The Chancellor Philip Hammond presented his second Autumn Budget on Monday 29 October 2018. In his speech he stated that ‘austerity is coming to an end – but discipline will remain’.
He also promised a ‘double deal dividend’ if the Brexit negotiations are successful but stated that there may be a full-scale Spring Budget in 2019 if not.
Personal tax changes – allowance and basic rate band increases
At the Budget, the Chancellor announced that increases to the personal allowance and basic rate band for 2019/20.
The personal allowance is currently £11,850. The personal allowance for 2019/20 will be £12,500. Also for 2019/20, the basic rate band will be increased to £37,500 so that the threshold at which the 40% band applies is £50,000 for those who are entitled to the full personal allowance. The additional rate of tax of 45% will remain payable on taxable income above £150,000.
The government had pledged to raise the thresholds to these levels by 2020/21.
Capital allowances changes
A number of changes to capital allowances were announced at the Budget, including an increase in the Annual Investment Allowance (AIA), for two years to £1 million, in relation to qualifying expenditure incurred from 1 January 2019. The AIA is currently £200,000 per annum. Complex calculations may apply to accounting periods which straddle 1 January 2019.
Other changes to the rules include:
• a reduction in the rate of writing down allowance on the special rate pool of plant and machinery, including long-life assets, thermal insulation, integral features and expenditure on cars with CO2 emissions of more than 110g/km, from 8% to 6% from April 2019. Complex calculations may apply to accounting periods which straddle this date
• clarification as to precisely which costs of altering land for the purposes of installing qualifying plant or machinery qualify for capital allowances, for claims on or after 29 October 2018
• the end of the 100% first year allowance and first year tax credits for products on the Energy Technology List and Water Technology List from April 2020
• an extension of the current 100% first year allowance for expenditure incurred on electric charge-point equipment until 2023
In addition, a new capital allowances regime will be introduced for structures and buildings. It will be known as the Structures and Buildings Allowance and will apply to new non-residential structures and buildings. Relief will be provided on eligible construction costs incurred on or after 29 October 2018, at an annual rate of 2% on a straight-line basis.

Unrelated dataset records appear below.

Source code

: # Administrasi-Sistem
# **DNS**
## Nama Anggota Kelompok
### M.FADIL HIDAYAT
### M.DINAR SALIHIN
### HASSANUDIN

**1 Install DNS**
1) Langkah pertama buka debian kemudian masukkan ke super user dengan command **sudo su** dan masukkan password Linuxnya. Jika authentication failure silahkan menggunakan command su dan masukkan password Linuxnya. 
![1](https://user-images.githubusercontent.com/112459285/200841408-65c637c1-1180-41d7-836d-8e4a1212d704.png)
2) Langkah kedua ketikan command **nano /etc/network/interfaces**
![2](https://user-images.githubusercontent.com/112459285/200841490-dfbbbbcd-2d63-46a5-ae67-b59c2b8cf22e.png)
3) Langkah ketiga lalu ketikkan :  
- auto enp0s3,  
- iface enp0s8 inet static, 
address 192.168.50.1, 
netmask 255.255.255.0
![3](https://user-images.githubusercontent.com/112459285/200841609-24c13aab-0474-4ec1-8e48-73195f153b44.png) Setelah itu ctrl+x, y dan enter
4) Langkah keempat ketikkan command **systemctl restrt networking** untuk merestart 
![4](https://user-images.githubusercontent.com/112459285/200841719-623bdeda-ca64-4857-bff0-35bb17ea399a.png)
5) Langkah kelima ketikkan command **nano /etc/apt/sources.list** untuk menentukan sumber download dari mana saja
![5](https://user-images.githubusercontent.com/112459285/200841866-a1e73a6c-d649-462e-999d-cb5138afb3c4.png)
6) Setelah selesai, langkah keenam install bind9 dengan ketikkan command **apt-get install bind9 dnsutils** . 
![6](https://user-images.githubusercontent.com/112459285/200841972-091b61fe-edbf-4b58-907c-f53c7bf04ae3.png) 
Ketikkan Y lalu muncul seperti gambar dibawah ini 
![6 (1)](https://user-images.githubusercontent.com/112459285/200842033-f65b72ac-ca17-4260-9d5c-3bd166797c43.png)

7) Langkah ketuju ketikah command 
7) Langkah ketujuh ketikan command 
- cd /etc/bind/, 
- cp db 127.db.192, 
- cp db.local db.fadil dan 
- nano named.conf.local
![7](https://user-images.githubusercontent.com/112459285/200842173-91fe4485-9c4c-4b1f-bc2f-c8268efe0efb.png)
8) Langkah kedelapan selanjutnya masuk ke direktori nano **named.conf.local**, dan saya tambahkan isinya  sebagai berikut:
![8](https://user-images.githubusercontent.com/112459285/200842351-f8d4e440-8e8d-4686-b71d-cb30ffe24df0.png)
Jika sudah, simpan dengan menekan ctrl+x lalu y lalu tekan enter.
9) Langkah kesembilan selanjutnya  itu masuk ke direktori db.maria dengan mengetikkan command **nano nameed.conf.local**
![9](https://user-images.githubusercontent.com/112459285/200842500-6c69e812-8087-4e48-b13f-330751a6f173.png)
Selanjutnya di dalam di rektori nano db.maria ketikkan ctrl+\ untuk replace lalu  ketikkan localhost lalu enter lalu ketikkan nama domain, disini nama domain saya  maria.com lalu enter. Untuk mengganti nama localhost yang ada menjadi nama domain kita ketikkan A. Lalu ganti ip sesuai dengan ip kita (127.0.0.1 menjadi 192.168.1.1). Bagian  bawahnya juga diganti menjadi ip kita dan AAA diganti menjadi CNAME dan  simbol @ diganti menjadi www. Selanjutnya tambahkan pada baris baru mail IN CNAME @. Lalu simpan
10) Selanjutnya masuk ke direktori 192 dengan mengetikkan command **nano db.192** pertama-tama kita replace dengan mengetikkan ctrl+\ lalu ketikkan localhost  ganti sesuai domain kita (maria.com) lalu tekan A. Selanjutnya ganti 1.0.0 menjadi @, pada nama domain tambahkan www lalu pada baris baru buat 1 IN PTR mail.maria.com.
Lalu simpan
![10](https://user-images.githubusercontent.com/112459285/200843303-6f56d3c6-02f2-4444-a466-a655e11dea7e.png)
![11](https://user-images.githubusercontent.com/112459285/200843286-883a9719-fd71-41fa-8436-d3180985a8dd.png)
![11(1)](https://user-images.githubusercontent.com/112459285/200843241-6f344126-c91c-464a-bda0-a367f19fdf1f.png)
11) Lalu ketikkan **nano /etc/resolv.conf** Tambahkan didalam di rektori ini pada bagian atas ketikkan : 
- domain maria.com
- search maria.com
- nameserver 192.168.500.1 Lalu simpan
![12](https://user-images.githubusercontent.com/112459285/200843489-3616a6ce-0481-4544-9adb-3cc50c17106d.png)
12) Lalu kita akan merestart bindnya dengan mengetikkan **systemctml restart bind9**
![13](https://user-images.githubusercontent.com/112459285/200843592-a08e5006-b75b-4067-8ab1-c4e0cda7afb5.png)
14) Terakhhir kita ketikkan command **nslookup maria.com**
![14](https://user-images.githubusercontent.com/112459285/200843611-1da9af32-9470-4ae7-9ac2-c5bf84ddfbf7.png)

Entrepreneurs’ Relief changes
The government announced, as part of the Budget, that some changes are being made to the rules for Entrepreneurs’ Relief (ER) with immediate effect for disposals on or after 29 October 2018. Two new tests are to be added to the definition of a ‘personal company’, requiring the claimant to have a 5% interest in both the distributable profits and the net assets of the company. The new tests must be met, in addition to the existing tests, throughout the specified period in order for relief to be due. The existing tests already require a 5% interest in the ordinary share capital and 5% of voting rights.
Minimum qualifying period
The government will legislate in Finance Bill 2018-19 to increase the minimum period throughout which certain conditions must be met to qualify for ER, from one year to two years. The measure will have effect for disposals on or after 6 April 2019 except where a business ceased before 29 October 2018.

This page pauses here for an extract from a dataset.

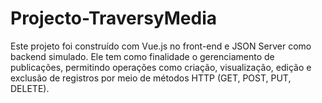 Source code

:# Projecto-TraversyMedia
Este projeto foi construído com Vue.js no front-end e JSON Server como backend simulado. Ele tem como finalidade o gerenciamento de publicações, permitindo operações como criação, visualização, edição e exclusão de registros por meio de métodos HTTP (GET, POST, PUT, DELETE).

Where the claimant’s business ceased, or their personal company ceased to be a trading company (or the holding company of a trading group) before 29 October 2018, the existing one year qualifying period will continue to apply.

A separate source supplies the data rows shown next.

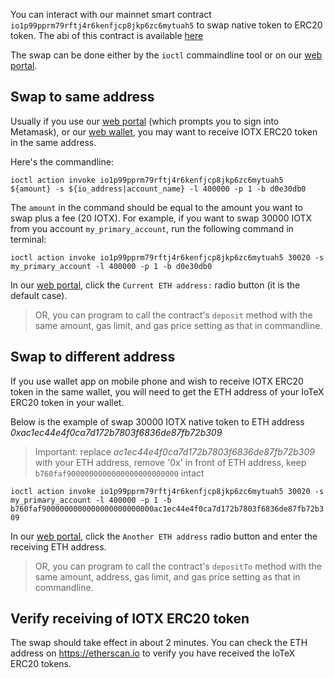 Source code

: You can interact with our mainnet smart contract `io1p99pprm79rftj4r6kenfjcp8jkp6zc6mytuah5` to swap native token to ERC20 token. The abi of this contract is available [here](https://github.com/iotexproject/iotex-bootstrap/blob/master/tube/n2e.abi)

The swap can be done either by the `ioctl` commaindline tool or on our [web portal](https://member.iotex.io/tools/iotex).

##  Swap to same address

Usually if you use our [web portal](https://member.iotex.io/tools/iotex) (which prompts you to sign into Metamask), or our [web wallet](https://iotexscan.io/wallet), you may want to receive IOTX ERC20 token in the same address.

Here's the commandline:

`ioctl action invoke io1p99pprm79rftj4r6kenfjcp8jkp6zc6mytuah5 ${amount} -s ${io_address|account_name} -l 400000 -p 1 -b d0e30db0`

The `amount` in the command should be equal to the amount you want to swap plus a fee (20 IOTX). For example, if you want to swap 30000 IOTX from you account `my_primary_account`, run the following command in terminal:

`ioctl action invoke io1p99pprm79rftj4r6kenfjcp8jkp6zc6mytuah5 30020 -s my_primary_account -l 400000 -p 1 -b d0e30db0`

In our [web portal](https://member.iotex.io/tools/iotex), click the `Current ETH address:` radio button (it is the default case).

> OR, you can program to call the contract's `deposit` method with the same amount, gas limit, and gas price setting as that in commandline. 

##  Swap to different address

If you use wallet app on mobile phone and wish to receive IOTX ERC20 token in the same wallet, you will need to get the ETH address of your IoTeX ERC20 token in your wallet.

Below is the example of swap 30000 IOTX native token to ETH address *0xac1ec44e4f0ca7d172b7803f6836de87fb72b309*

> Important: replace *ac1ec44e4f0ca7d172b7803f6836de87fb72b309* with your ETH address, remove '0x' in front of ETH address, keep `b760faf9000000000000000000000000` intact

`ioctl action invoke io1p99pprm79rftj4r6kenfjcp8jkp6zc6mytuah5 30020 -s my_primary_account -l 400000 -p 1 -b b760faf9000000000000000000000000ac1ec44e4f0ca7d172b7803f6836de87fb72b309` 

In our [web portal](https://member.iotex.io/tools/iotex), click the `Another ETH address` radio button and enter the receiving ETH address.

> OR, you can program to call the contract's `depositTo` method with the same amount, address, gas limit, and gas price setting as that in commandline.

##  Verify receiving of IOTX ERC20 token

The swap should take effect in about 2 minutes. You can check the ETH address on https://etherscan.io to verify you have received the IoTeX ERC20 tokens.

Dilution of holdings below 5%
Draft legislation has already been issued to provide a potential entitlement to ER where an individual’s holding in a company is reduced below the normal 5% qualifying level (meaning 5% of both ordinary share capital and voting power). The relief will only apply where the reduction below 5% occurs as a result of the company raising funds for commercial purposes by means of an issue of new shares, wholly for cash consideration.
Where a disposal of the shareholding prior to the issue would have resulted in a gain which would have qualified for ER, shareholders will be able to make an election treating them as if they had disposed of their shares and immediately reacquired them at market value just before dilution. To avoid an immediate CGT bill on this deemed disposal, a further election can be made to defer the gain until the shares are sold. ER can then be claimed on the deferred gain in the year the shares are sold under the rules in force at that time.
The new rules will apply for share issues which occur on or after 6 April 2019.